Work item :: In the data below, which lines contain "delete"? List them by copying each one.

Given data ::

════════════════════

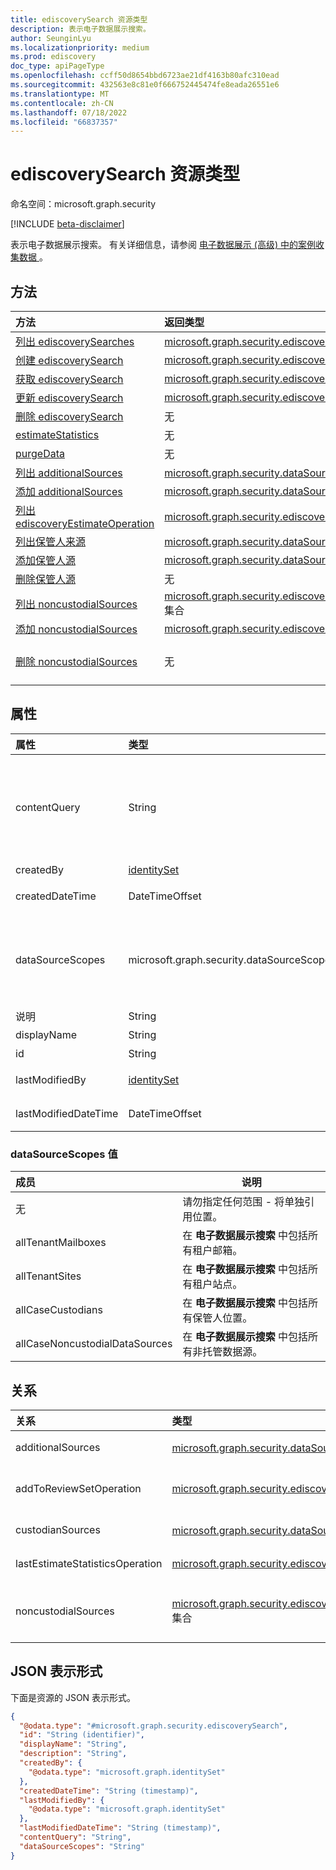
 ```yaml
---
title: ediscoverySearch 资源类型
description: 表示电子数据展示搜索。
author: SeunginLyu
ms.localizationpriority: medium
ms.prod: ediscovery
doc_type: apiPageType
ms.openlocfilehash: ccff50d8654bbd6723ae21df4163b80afc310ead
ms.sourcegitcommit: 432563e8c81e0f666752445474fe8eada26551e6
ms.translationtype: MT
ms.contentlocale: zh-CN
ms.lasthandoff: 07/18/2022
ms.locfileid: "66837357"
---
```

# <a name="ediscoverysearch-resource-type"></a>ediscoverySearch 资源类型

命名空间：microsoft.graph.security

[!INCLUDE [beta-disclaimer](../../includes/beta-disclaimer.md)]

表示电子数据展示搜索。 有关详细信息，请参阅 [电子数据展示 (高级) 中的案例收集数据 ](/microsoft-365/compliance/collecting-data-for-ediscovery)。


## <a name="methods"></a>方法
|方法|返回类型|说明|
|:---|:---|:---|
|[列出 ediscoverySearches](../api/security-ediscoverycase-list-searches.md)|[microsoft.graph.security.ediscoverySearch](../resources/security-ediscoverysearch.md) 集合|获取 [ediscoverySearch](../resources/security-ediscoverysearch.md) 对象及其属性的列表。|
|[创建 ediscoverySearch](../api/security-ediscoverycase-post-searches.md)|[microsoft.graph.security.ediscoverySearch](../resources/security-ediscoverysearch.md)|创建新的 [ediscoverySearch](../resources/security-ediscoverysearch.md) 对象。|
|[获取 ediscoverySearch](../api/security-ediscoverysearch-get.md)|[microsoft.graph.security.ediscoverySearch](../resources/security-ediscoverysearch.md)|读取 [ediscoverySearch](../resources/security-ediscoverysearch.md) 对象的属性和关系。|
|[更新 ediscoverySearch](../api/security-ediscoverysearch-update.md)|[microsoft.graph.security.ediscoverySearch](../resources/security-ediscoverysearch.md)|更新 [ediscoverySearch 对象的](../resources/security-ediscoverysearch.md) 属性。|
|[删除 ediscoverySearch](../api/security-ediscoverycase-delete-searches.md)|无|删除 [microsoft.graph.security.ediscoverySearch](../resources/security-ediscoverysearch.md) 对象。|
|[estimateStatistics](../api/security-ediscoverysearch-estimatestatistics.md)|无|对电子数据展示搜索中包含的数据运行估算统计信息操作。|
|[purgeData](../api/security-ediscoverysearch-purgedata.md)|无|对电子数据展示搜索中包含的 Teams 数据运行清除数据操作。|
|[列出 additionalSources](../api/security-ediscoverysearch-list-additionalsources.md)|[microsoft.graph.security.dataSource](../resources/security-datasource.md) 集合|获取与[电子数据展示搜索](../resources/security-ediscoverysearch.md)关联[的其他源](../resources/security-datasource.md)的列表。|
|[添加 additionalSources](../api/security-ediscoverysearch-post-additionalsources.md)|[microsoft.graph.security.dataSource](../resources/security-datasource.md)|创建与[电子数据展示搜索](../resources/security-ediscoverysearch.md)关联的新[附加源](../resources/security-datasource.md)。|
|[列出 ediscoveryEstimateOperation](../api/security-ediscoverysearch-list-lastestimatestatisticsoperation.md)|[microsoft.graph.security.ediscoveryEstimateOperation](../resources/security-ediscoveryestimateoperation.md) 集合|获取最后 [一个 ediscoveryEstimateOperation](../resources/security-ediscoveryestimateoperation.md) 对象及其属性。|
|[列出保管人来源](../api/security-ediscoverysearch-list-custodiansources.md)|[microsoft.graph.security.dataSource](../resources/security-datasource.md) 集合|获取与 [电子数据展示搜索](../resources/security-ediscoverysearch.md)关联的保管数据源列表。|
|[添加保管人源](../api/security-ediscoverysearch-post-custodiansources.md)|[microsoft.graph.security.dataSource](../resources/security-datasource.md)|创建与 [电子数据展示搜索](../resources/security-ediscoverysearch.md)关联的新保管人源。|
|[删除保管人源](../api/security-ediscoverysearch-delete-custodiansources.md)|无|删除 [microsoft.graph.security.dataSource](../resources/security-datasource.md) 对象。|
|[列出 noncustodialSources](../api/security-ediscoverysearch-list-noncustodialsources.md)|[microsoft.graph.security.ediscoveryNoncustodialDataSource](../resources/security-ediscoverynoncustodialdatasource.md) 集合|获取与 [电子数据展示搜索](../resources/security-ediscoverysearch.md)关联的非 custodialSources 的列表。|
|[添加 noncustodialSources](../api/security-ediscoverysearch-post-noncustodialsources.md)|[microsoft.graph.security.ediscoveryNoncustodialDataSource](../resources/security-ediscoverynoncustodialdatasource.md)|创建与 [电子数据展示搜索](../resources/security-ediscoverysearch.md)关联的新非托管源。|
|[删除 noncustodialSources](../api/security-ediscoverysearch-delete-noncustodialsources.md)|无|删除 [microsoft.graph.security.ediscoveryNoncustodialDataSource](../resources/security-ediscoverynoncustodialdatasource.md) 对象。|

## <a name="properties"></a>属性
|属性|类型|描述|
|:---|:---|:---|
|contentQuery|String|KQL (关键字查询语言) 查询中的查询字符串。 有关详细信息，请参阅 [内容搜索和电子数据展示的关键字查询和搜索条件](/microsoft-365/compliance/keyword-queries-and-search-conditions)。 可以使用与值配对的字段来优化搜索;例如， *主题：“季度财务”和日期>=06/01/2016 AND Date<=07/01/2016*.|
|createdBy|[identitySet](../resources/identityset.md)|创建 **电子数据展示搜索** 的用户。|
|createdDateTime|DateTimeOffset|电子 **数据展示搜索** 的创建日期和时间。|
|dataSourceScopes|microsoft.graph.security.dataSourceScopes|指定后，集合将跨整个工作负荷的服务。 可取值为：`none`、`allTenantMailboxes`、`allTenantSites`、`allCaseCustodians`、`allCaseNoncustodialDataSources`。|
|说明|String|**电子数据展示搜索** 的说明。|
|displayName|String|**电子数据展示搜索** 的显示名称。|
|id|String| **电子数据展示搜索** 的 ID。 只读。 |
|lastModifiedBy|[identitySet](../resources/identityset.md)|最后一个修改 **电子数据展示搜索的** 用户。|
|lastModifiedDateTime|DateTimeOffset|上次修改 **电子数据展示搜索的** 日期和时间。|

### <a name="datasourcescopes-values"></a>dataSourceScopes 值

|成员|说明|
|:----|-----------|
|无|请勿指定任何范围 - 将单独引用位置。|
|allTenantMailboxes|在 **电子数据展示搜索** 中包括所有租户邮箱。|
|allTenantSites|在 **电子数据展示搜索** 中包括所有租户站点。|
|allCaseCustodians|在 **电子数据展示搜索** 中包括所有保管人位置。|
|allCaseNoncustodialDataSources|在 **电子数据展示搜索** 中包括所有非托管数据源。|

## <a name="relationships"></a>关系
|关系|类型|描述|
|:---|:---|:---|
|additionalSources|[microsoft.graph.security.dataSource](../resources/security-datasource.md) 集合|向 **电子数据展示搜索** 添加其他源。|
|addToReviewSetOperation|[microsoft.graph.security.ediscoveryAddToReviewSetOperation](../resources/security-ediscoveryaddtoreviewsetoperation.md)|将 **电子数据展示搜索** 的结果添加到指定的 **reviewSet**。|
|custodianSources|[microsoft.graph.security.dataSource](../resources/security-datasource.md) 集合|**电子数据展示搜索** 中包含的 **保管** 人源。|
|lastEstimateStatisticsOperation|[microsoft.graph.security.ediscoveryEstimateOperation](../resources/security-ediscoveryestimateoperation.md)|与 **电子数据展示搜索** 关联的最后一个估计操作。|
|noncustodialSources|[microsoft.graph.security.ediscoveryNoncustodialDataSource](../resources/security-ediscoverynoncustodialdatasource.md) 集合|**电子数据展示搜索** 中包含的 **noncustodialDataSource** 源|

## <a name="json-representation"></a>JSON 表示形式
下面是资源的 JSON 表示形式。
<!-- {
  "blockType": "resource",
  "keyProperty": "id",
  "@odata.type": "microsoft.graph.security.ediscoverySearch",
  "openType": false
}
-->
``` json
{
  "@odata.type": "#microsoft.graph.security.ediscoverySearch",
  "id": "String (identifier)",
  "displayName": "String",
  "description": "String",
  "createdBy": {
    "@odata.type": "microsoft.graph.identitySet"
  },
  "createdDateTime": "String (timestamp)",
  "lastModifiedBy": {
    "@odata.type": "microsoft.graph.identitySet"
  },
  "lastModifiedDateTime": "String (timestamp)",
  "contentQuery": "String",
  "dataSourceScopes": "String"
}
```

════════════════════

Reply ::
|[删除 ediscoverySearch](../api/security-ediscoverycase-delete-searches.md)|无|删除 [microsoft.graph.security.ediscoverySearch](../resources/security-ediscoverysearch.md) 对象。|
|[删除保管人源](../api/security-ediscoverysearch-delete-custodiansources.md)|无|删除 [microsoft.graph.security.dataSource](../resources/security-datasource.md) 对象。|
|[删除 noncustodialSources](../api/security-ediscoverysearch-delete-noncustodialsources.md)|无|删除 [microsoft.graph.security.ediscoveryNoncustodialDataSource](../resources/security-ediscoverynoncustodialdatasource.md) 对象。|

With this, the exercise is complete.